I just had to share this beautiful video of this 5 year girl playing with her 14 GSD's.


If you admire the breed as much as I do, you'll like this short video.


----------



## EmeryGSD (Mar 8, 2013)

I'd die happy 


Sent from Petguide.com Free App


----------



## meldleistikow (Oct 24, 2011)

What a lucky little girl!


----------



## lily's master (Jul 16, 2012)

Its so cute. I laughed all through the video because it reminds me of my kids with our GSD. Everytime she would pull the flowers and throw them, the dogs were jumping up catching them. Such a great video. I LOVE GSD's :wub:


----------



## Anthony8858 (Sep 18, 2011)

Never mind the fact that this breeder has amazing looking German Shepherds. They all look so nice 
I want a bunch of them 

_Pay special attention to the two GSD's in the foreground from the very start of the video. It appears to be a male / female, and look how the female looks up to, and follows the lead of the male. Watch them throughout the video.

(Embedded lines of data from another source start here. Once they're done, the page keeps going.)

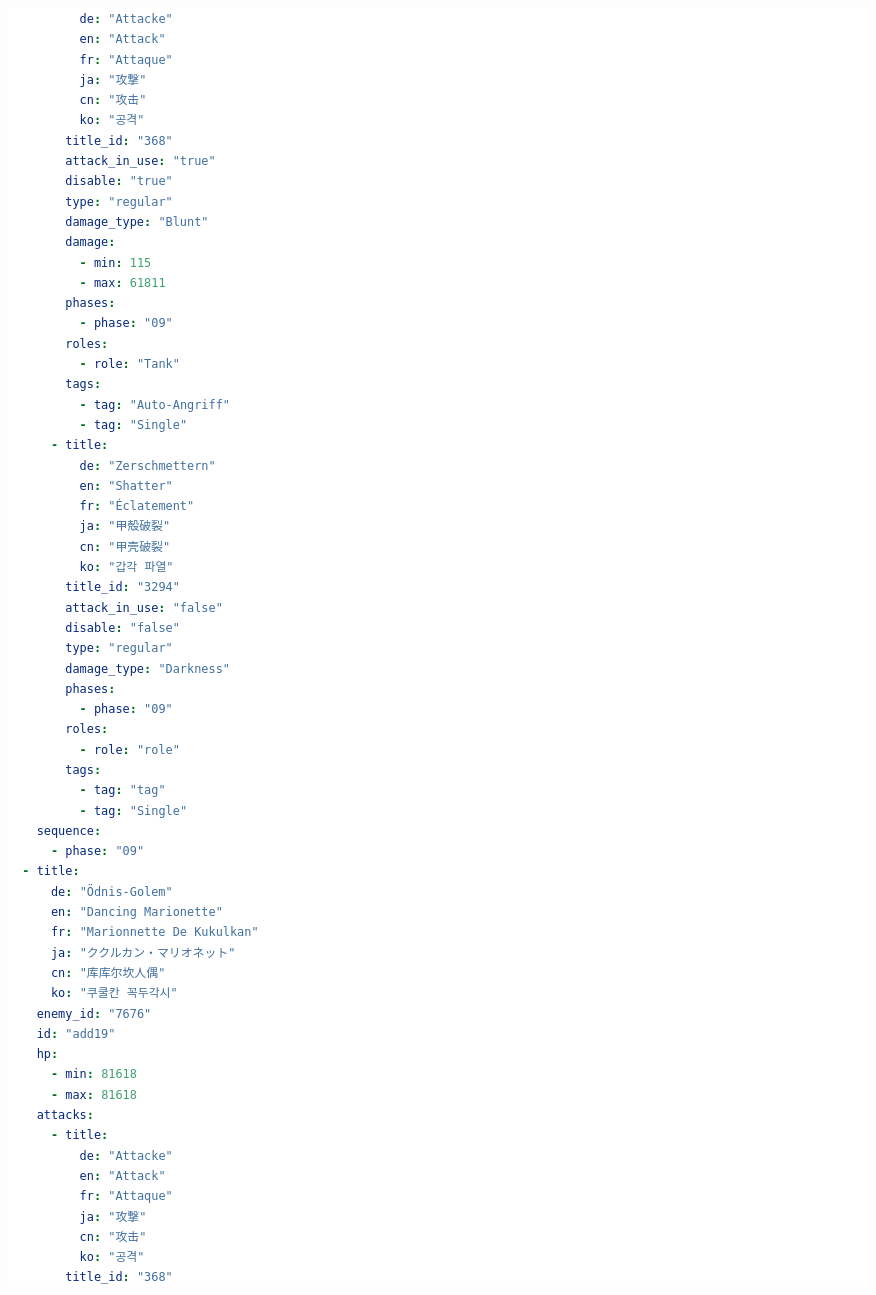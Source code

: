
 ```yaml
          de: "Attacke"
          en: "Attack"
          fr: "Attaque"
          ja: "攻撃"
          cn: "攻击"
          ko: "공격"
        title_id: "368"
        attack_in_use: "true"
        disable: "true"
        type: "regular"
        damage_type: "Blunt"
        damage:
          - min: 115
          - max: 61811
        phases:
          - phase: "09"
        roles:
          - role: "Tank"
        tags:
          - tag: "Auto-Angriff"
          - tag: "Single"
      - title:
          de: "Zerschmettern"
          en: "Shatter"
          fr: "Éclatement"
          ja: "甲殻破裂"
          cn: "甲壳破裂"
          ko: "갑각 파열"
        title_id: "3294"
        attack_in_use: "false"
        disable: "false"
        type: "regular"
        damage_type: "Darkness"
        phases:
          - phase: "09"
        roles:
          - role: "role"
        tags:
          - tag: "tag"
          - tag: "Single"
    sequence:
      - phase: "09"
  - title:
      de: "Ödnis-Golem"
      en: "Dancing Marionette"
      fr: "Marionnette De Kukulkan"
      ja: "ククルカン・マリオネット"
      cn: "库库尔坎人偶"
      ko: "쿠쿨칸 꼭두각시"
    enemy_id: "7676"
    id: "add19"
    hp:
      - min: 81618
      - max: 81618
    attacks:
      - title:
          de: "Attacke"
          en: "Attack"
          fr: "Attaque"
          ja: "攻撃"
          cn: "攻击"
          ko: "공격"
        title_id: "368"
```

So beautiful how they interact._


----------



## kiya (May 3, 2010)

meldleistikow said:


> What a lucky little girl!


You took the words right out of my mouth.


----------



## Shaolin (Jun 16, 2012)

That's what I call HEAVEN.

What a lucky, lucky girl!


----------



## Omar Little (Feb 24, 2013)

This has been posted a few times, but I'm ok with that


----------



## Ares God Of War (Jan 13, 2011)

Awe too cute!! 


Sent from Petguide.com Free App


----------



## Crkwolf (Feb 25, 2013)

My husband and I just smiled as we watched the video. That is the safest little girl in the world at that moment....it was neat to watch the GSD romp and play with the little girl.


----------



## OutOfStep (Jul 1, 2013)

Now what a fun day. Lucky little lady.


----------



## Gharrissc (May 19, 2012)

I saw this on Youtube the other night, this little girl won't have to worry about anyone bothering her.


----------



## KZoppa (Aug 14, 2010)

That is awesome. Lucky well protected little girl.


----------